-- Records supplied follows --

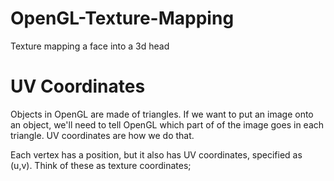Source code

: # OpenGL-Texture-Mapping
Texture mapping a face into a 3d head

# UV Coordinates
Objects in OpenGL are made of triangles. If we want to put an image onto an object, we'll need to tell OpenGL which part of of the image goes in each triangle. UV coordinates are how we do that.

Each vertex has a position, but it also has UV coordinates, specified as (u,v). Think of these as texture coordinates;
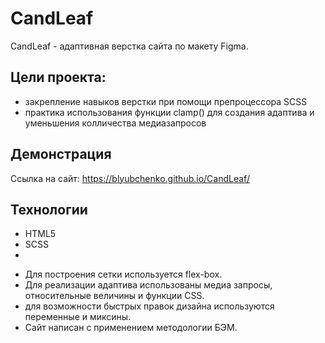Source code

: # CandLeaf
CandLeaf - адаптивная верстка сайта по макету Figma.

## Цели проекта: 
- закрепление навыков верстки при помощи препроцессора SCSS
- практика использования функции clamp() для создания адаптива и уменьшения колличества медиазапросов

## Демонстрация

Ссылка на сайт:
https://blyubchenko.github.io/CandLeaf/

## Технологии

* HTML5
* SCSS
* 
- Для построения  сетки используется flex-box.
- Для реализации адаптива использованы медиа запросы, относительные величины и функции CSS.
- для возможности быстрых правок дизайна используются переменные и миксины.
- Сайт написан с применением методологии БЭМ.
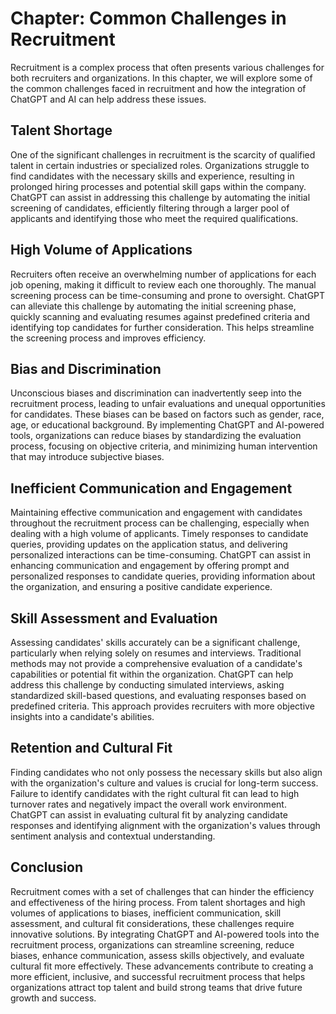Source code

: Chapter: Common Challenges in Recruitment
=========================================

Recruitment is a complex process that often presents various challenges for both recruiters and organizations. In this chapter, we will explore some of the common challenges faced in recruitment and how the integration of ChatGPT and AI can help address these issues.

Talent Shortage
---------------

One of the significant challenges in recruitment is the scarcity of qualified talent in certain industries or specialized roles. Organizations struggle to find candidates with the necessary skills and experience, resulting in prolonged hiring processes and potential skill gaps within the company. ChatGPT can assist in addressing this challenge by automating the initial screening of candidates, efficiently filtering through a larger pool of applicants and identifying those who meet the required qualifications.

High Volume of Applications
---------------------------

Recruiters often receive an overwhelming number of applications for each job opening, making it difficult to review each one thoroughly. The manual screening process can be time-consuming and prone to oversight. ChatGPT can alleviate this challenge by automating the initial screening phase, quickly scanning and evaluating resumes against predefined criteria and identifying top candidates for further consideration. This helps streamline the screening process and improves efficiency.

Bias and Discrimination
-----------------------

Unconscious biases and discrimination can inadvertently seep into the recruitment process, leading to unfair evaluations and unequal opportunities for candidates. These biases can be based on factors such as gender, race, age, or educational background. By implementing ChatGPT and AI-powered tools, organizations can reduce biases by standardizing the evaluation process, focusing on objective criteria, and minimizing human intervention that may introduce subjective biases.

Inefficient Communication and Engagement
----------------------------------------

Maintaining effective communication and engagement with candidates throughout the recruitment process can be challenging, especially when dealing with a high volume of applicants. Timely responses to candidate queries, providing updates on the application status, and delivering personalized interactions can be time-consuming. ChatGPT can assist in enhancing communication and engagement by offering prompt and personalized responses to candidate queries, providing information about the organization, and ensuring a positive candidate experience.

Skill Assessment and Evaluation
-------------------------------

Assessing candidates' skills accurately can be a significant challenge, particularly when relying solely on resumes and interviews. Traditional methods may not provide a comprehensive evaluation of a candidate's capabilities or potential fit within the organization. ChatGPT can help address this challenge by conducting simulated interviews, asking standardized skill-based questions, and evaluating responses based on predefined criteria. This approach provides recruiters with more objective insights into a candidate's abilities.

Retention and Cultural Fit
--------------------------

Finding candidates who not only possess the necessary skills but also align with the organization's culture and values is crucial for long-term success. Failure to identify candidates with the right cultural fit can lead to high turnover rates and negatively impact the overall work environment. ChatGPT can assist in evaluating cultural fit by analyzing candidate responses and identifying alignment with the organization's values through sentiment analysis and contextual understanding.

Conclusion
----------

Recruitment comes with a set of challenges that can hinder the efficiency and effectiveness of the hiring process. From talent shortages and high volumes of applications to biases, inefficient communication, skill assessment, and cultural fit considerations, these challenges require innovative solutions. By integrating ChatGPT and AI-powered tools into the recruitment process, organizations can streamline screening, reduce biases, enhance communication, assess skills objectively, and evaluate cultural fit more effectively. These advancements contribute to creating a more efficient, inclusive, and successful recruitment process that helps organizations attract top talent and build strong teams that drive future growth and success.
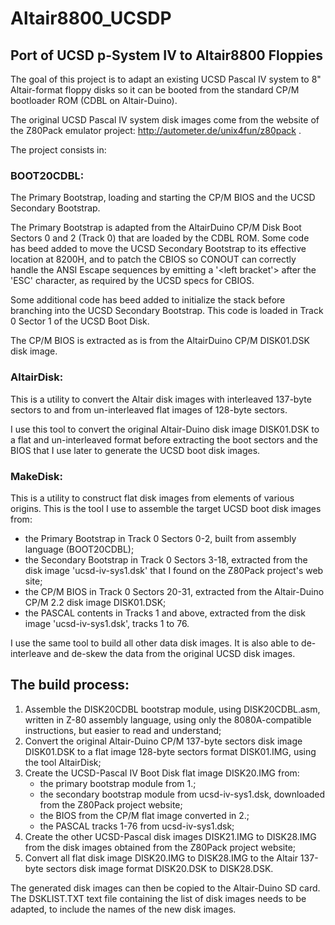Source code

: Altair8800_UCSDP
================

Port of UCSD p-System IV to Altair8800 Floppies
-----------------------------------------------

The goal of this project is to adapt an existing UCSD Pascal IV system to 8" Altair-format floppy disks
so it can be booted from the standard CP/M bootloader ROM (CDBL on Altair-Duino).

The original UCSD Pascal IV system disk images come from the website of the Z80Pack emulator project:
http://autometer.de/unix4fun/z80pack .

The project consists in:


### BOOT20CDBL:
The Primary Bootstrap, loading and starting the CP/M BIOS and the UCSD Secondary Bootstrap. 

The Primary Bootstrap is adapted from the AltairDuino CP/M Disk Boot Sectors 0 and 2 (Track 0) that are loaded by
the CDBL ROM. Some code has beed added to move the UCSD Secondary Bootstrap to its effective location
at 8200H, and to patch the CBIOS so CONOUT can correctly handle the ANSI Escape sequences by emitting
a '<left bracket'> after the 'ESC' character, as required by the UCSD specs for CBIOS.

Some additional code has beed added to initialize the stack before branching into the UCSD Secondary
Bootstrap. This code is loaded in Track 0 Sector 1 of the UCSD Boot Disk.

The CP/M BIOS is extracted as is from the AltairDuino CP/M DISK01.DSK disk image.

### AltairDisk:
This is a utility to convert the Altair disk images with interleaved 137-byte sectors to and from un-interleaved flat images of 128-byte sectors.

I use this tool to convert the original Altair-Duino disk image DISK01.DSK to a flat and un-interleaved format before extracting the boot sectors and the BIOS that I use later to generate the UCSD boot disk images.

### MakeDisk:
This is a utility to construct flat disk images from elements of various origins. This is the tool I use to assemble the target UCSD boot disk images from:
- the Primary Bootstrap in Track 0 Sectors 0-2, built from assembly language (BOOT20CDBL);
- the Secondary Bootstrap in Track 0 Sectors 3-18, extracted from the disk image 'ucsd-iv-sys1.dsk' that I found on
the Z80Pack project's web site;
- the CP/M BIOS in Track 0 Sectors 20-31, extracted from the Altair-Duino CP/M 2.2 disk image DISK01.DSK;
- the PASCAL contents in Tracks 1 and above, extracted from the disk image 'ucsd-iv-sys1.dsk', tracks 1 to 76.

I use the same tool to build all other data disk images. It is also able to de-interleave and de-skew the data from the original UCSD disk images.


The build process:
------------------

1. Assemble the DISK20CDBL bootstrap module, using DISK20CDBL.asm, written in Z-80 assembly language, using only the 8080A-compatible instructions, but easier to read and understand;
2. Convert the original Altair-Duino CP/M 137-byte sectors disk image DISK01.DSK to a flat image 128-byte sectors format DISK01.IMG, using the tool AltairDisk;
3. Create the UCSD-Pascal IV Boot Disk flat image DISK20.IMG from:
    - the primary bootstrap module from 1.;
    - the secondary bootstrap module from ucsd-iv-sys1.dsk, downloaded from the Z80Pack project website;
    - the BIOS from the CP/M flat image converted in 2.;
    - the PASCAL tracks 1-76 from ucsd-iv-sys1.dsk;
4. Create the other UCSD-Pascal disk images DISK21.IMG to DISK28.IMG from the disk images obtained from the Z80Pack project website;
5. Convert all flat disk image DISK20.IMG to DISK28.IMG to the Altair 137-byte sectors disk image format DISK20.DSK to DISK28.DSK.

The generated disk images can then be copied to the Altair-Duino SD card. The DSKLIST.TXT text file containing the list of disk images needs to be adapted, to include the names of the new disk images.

-- Records supplied concluded --

**Exercise goal:** Where a line above includes "various", copy that line.

**Output of the task:**
Recruitment is a complex process that often presents various challenges for both recruiters and organizations. In this chapter, we will explore some of the common challenges faced in recruitment and how the integration of ChatGPT and AI can help address these issues.
This is a utility to construct flat disk images from elements of various origins. This is the tool I use to assemble the target UCSD boot disk images from:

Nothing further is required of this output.